La nomination de Sébastien Lecornu comme nouveau Premier ministre français n’a pas été un simple acte constitutionnel après la chute du gouvernement de François Bayrou. Elle s’inscrit au cœur d’une tempête politique et sociale qui révèle une crise plus profonde du système français. Le jour même où Lecornu a commencé sa mission, des manifestations ont éclaté dans plusieurs villes sous un slogan évocateur : « Paralysons tout », rappelant aux Français les heures tumultueuses des « gilets jaunes ».
Un nouveau gouvernement… pour une vieille impasse
Emmanuel Macron a choisi un fidèle allié (Lecornu, 39 ans) pour tenter de rétablir un équilibre politique après la chute de Bayrou. Mais pour beaucoup, cette nomination a été perçue comme une « gifle en plein visage », selon les mots d’un manifestant lyonnais. Le Parlement est fragmenté, sans majorité claire, et la confiance populaire érodée. La mission de Lecornu paraît presque impossible : comment bâtir des compromis politiques alors que la rue considère que le jeu institutionnel est verrouillé ?

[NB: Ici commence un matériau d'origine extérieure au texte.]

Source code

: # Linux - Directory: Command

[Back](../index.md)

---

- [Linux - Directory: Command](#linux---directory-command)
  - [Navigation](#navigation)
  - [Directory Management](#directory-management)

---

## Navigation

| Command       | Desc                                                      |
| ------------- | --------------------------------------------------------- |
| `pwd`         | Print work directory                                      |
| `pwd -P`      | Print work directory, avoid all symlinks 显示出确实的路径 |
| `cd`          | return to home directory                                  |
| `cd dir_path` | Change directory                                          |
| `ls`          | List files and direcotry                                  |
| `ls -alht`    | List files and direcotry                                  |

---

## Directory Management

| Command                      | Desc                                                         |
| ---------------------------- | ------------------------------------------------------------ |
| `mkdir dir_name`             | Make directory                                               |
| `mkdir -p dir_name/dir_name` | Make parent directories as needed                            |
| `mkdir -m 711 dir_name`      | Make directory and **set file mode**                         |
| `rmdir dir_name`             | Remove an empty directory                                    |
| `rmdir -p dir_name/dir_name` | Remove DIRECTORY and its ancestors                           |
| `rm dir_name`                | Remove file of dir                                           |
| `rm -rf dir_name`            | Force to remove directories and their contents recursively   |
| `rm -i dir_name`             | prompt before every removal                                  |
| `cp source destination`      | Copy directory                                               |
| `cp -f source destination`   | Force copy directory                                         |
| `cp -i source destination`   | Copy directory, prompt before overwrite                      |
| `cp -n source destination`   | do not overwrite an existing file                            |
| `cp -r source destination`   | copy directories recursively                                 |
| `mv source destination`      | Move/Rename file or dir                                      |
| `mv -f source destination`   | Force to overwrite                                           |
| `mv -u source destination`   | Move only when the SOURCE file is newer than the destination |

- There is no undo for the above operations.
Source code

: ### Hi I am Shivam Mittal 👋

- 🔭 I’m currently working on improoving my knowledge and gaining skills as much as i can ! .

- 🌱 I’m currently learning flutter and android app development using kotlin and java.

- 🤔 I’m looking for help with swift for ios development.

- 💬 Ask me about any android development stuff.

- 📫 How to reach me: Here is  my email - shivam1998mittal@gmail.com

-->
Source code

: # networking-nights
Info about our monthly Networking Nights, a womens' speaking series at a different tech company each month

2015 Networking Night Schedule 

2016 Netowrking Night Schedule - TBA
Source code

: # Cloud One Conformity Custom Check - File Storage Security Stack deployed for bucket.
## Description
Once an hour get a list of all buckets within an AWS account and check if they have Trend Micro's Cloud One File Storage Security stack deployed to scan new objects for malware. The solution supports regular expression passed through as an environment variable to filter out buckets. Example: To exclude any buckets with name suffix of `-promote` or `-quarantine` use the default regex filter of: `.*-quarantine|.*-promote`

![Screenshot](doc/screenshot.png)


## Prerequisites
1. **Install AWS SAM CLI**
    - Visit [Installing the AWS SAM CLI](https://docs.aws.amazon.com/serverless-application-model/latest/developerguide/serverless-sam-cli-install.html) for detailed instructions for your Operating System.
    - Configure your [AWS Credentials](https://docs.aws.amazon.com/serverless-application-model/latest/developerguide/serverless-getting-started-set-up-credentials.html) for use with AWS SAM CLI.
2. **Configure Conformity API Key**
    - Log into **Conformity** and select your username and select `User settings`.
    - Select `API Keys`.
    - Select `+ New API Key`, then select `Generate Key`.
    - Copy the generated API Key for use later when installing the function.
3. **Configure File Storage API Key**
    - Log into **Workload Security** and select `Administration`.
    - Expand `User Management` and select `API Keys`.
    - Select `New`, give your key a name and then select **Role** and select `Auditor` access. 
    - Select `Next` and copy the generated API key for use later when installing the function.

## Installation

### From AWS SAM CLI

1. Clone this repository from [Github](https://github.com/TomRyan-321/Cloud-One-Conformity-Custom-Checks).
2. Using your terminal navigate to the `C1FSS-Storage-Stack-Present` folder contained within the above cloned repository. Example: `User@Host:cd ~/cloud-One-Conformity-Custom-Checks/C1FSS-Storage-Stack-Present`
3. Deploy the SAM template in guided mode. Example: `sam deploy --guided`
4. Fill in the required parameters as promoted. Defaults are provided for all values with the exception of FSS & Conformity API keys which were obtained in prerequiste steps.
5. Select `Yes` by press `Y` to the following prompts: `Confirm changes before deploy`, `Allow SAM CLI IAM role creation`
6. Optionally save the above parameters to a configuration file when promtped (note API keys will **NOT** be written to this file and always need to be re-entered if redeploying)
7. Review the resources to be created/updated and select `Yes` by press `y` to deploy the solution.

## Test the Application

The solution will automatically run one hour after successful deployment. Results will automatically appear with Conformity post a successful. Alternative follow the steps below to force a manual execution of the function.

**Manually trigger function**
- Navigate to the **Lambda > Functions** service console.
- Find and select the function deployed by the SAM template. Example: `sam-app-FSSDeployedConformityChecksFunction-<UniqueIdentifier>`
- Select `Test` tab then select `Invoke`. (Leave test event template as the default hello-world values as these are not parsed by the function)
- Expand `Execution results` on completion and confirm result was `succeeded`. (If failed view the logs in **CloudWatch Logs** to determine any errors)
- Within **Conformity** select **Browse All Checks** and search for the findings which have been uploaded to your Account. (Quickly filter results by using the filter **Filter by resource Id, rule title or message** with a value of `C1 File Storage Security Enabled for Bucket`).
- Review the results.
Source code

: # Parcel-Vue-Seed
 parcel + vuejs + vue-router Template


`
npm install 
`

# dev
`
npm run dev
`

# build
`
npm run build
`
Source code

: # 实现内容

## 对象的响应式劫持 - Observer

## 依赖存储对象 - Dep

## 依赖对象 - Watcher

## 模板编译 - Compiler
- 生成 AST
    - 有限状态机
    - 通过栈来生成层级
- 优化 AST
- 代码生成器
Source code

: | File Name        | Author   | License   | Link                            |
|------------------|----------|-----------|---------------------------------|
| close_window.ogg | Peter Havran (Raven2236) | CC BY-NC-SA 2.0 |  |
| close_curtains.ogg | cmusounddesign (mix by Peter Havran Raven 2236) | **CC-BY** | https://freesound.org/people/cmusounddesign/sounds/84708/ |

Une colère sans véritable leadership
À Paris, Lyon, Nantes et Toulouse, les scènes de protestation se sont multipliées : routes bloquées, poubelles incendiées, jets de projectiles contre la police. Mais ce mouvement reste sans leadership structuré. Cette absence fragilise sa cohérence mais met en évidence la fracture croissante entre classes populaires et pouvoir politique. Les slogans ne visent pas seulement Lecornu, mais surtout une politique d’austérité qui, selon les manifestants, « fait payer les travailleurs ».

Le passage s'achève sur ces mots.